Plus, we like a laugh. And while Trump may be laughable, he has never
once said anything wry, witty or even faintly amusing – not once, ever. I
don’t say that rhetorically, I mean it quite literally: not once, not
ever. And that fact is particularly disturbing to the British
sensibility – for us, to lack humour is almost inhuman. But with Trump,
it’s a fact. He doesn’t even seem to understand what a joke is – his
idea of a joke is a crass comment, an illiterate insult, a casual act of
cruelty.
Trump is a troll. And like all trolls, he is never funny and he never
laughs; he only crows or jeers. And scarily, he doesn’t just talk in
crude, witless insults – he actually thinks in them. His mind is a
simple bot-like algorithm of petty prejudices and knee-jerk nastiness.
There is never any under-layer of irony, complexity, nuance or depth.
It’s all surface. Some Americans might see this as refreshingly upfront.
Well, we don’t. We see it as having no inner world, no soul. And in
Britain we traditionally side with David, not Goliath. All our heroes
are plucky underdogs: Robin Hood, Dick Whittington, Oliver Twist. Trump
is neither plucky, nor an underdog. He is the exact opposite of that.
He’s not even a spoiled rich-boy, or a greedy fat-cat. He’s more a fat
white slug. A Jabba the Hutt of privilege.
And worse, he is that most unforgivable of all things to the British: a
bully. That is, except when he is among bullies; then he suddenly
transforms into a snivelling sidekick instead. There are unspoken rules
to this stuff – the Queensberry rules of basic decency – and he breaks
them all. He punches downwards – which a gentleman should, would, could
never do – and every blow he aims is below the belt. He particularly
likes to kick the vulnerable or voiceless – and he kicks them when they
are down.
So the fact that a significant minority – perhaps a third – of Americans
look at what he does, listen to what he says, and then think ‘Yeah, he
seems like my kind of guy’ is a matter of some confusion and no little
distress to British people, given that:
• Americans are supposed to be nicer than us, and mostly are.
• You don’t need a particularly keen eye for detail to spot a few flaws in the man.

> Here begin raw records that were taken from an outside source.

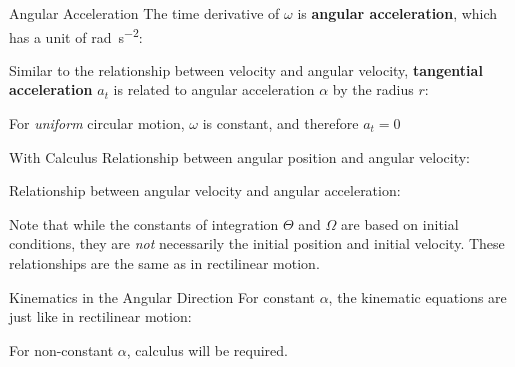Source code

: \documentclass[12pt,compress,aspectratio=169]{beamer}
\begin{document}
\begin{frame}{Angular Acceleration}
  The time derivative of $\omega$ is \textbf{angular acceleration}, which
  has a unit of \si{\radian\per\second\squared}:


  Similar to the relationship between velocity and angular velocity,
  \textbf{tangential acceleration} $a_t$ is related to angular acceleration
  $\alpha$ by the radius $r$:
    
    
  For \emph{uniform} circular motion, $\omega$ is constant, and therefore
  $a_t=0$
\end{frame}



\begin{frame}{With Calculus}
  Relationship between angular position and angular velocity:


  Relationship between angular velocity and angular acceleration:


  Note that while the constants of integration $\Theta$ and $\Omega$ are based
  on initial conditions, they are \emph{not} necessarily the initial position
  and initial velocity. These relationships are the same as in rectilinear
  motion.
\end{frame}




\begin{frame}{Kinematics in the Angular Direction}
  For constant $\alpha$, the kinematic equations are just like in rectilinear
  motion:

  \vspace{-.3in}{\large
    \begin{align*}
      \theta(t) &=\theta_0 + \omega_0 t + \frac12\alpha t^2\\
      \omega(t) &=\omega_0+ \alpha t\\
      \omega(\theta)^2& = \omega_0^2+ 2\alpha(\theta-\theta_0)
    \end{align*}
  }
  
  For non-constant $\alpha$, calculus will be required.
\end{frame}
\end{document}
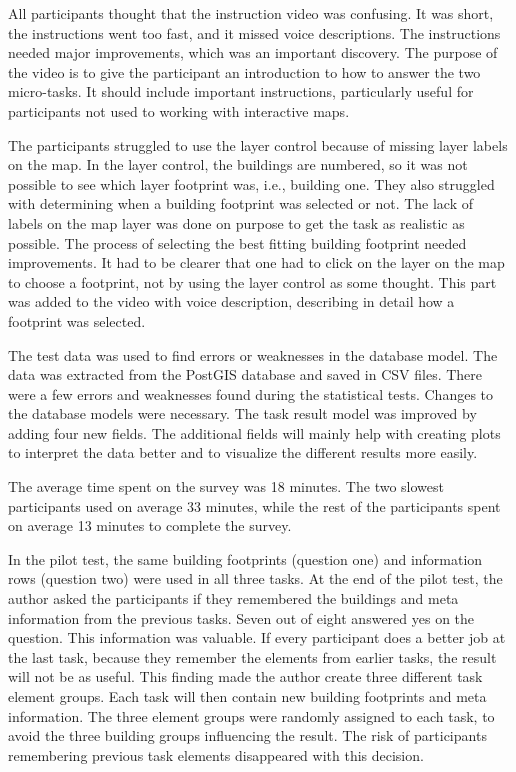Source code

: All participants thought that the instruction video was confusing. It was short, the instructions went too fast, and it missed voice descriptions. The instructions needed major improvements, which was an important discovery. The purpose of the video is to give the participant an introduction to how to answer the two micro-tasks. It should include important instructions, particularly useful for participants not used to working with interactive maps. 

The participants struggled to use the layer control because of missing layer labels on the map. In the layer control, the buildings are numbered, so it was not possible to see which layer footprint was, i.e., building one. They also struggled with determining when a building footprint was selected or not. The lack of labels on the map layer was done on purpose to get the task as realistic as possible. The process of selecting the best fitting building footprint needed improvements. It had to be clearer that one had to click on the layer on the map to choose a footprint, not by using the layer control as some thought. This part was added to the video with voice description, describing in detail how a footprint was selected.

The test data was used to find errors or weaknesses in the database model. The data was extracted from the PostGIS database and saved in CSV files. There were a few errors and weaknesses found during the statistical tests. Changes to the database models were necessary. The task result model was improved by adding four new fields. The additional fields will mainly help with creating plots to interpret the data better and to visualize the different results more easily. 

The average time spent on the survey was 18 minutes. The two slowest participants used on average 33 minutes, while the rest of the participants spent on average 13 minutes to complete the survey. 

In the pilot test, the same building footprints (question one) and information rows (question two) were used in all three tasks. At the end of the pilot test, the author asked the participants if they remembered the buildings and meta information from the previous tasks. Seven out of eight answered yes on the question. This information was valuable. If every participant does a better job at the last task, because they remember the elements from earlier tasks, the result will not be as useful. This finding made the author create three different task element groups. Each task will then contain new building footprints and meta information. The three element groups were randomly assigned to each task, to avoid the three building groups influencing the result. The risk of participants remembering previous task elements disappeared with this decision.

This last point is what especially confuses and dismays British people,
and many other people too; his faults seem pretty bloody hard to miss.
After all, it’s impossible to read a single tweet, or hear him speak a
sentence or two, without staring deep into the abyss. He turns being
artless into an art form; he is a Picasso of pettiness; a Shakespeare of
shit. His faults are fractal: even his flaws have flaws, and so on ad
infinitum. God knows there have always been stupid people in the world,
and plenty of nasty people too. But rarely has stupidity been so nasty,
or nastiness so stupid. He makes Nixon look trustworthy and George W
look smart. In fact, if Frankenstein decided to make a monster assembled
entirely from human flaws – he would make a Trump.
And a remorseful Doctor Frankenstein would clutch out big clumpfuls of
hair and scream in anguish: ‘My God… what… have… I… created?' If being a
twat was a TV show, Trump would be the boxed set.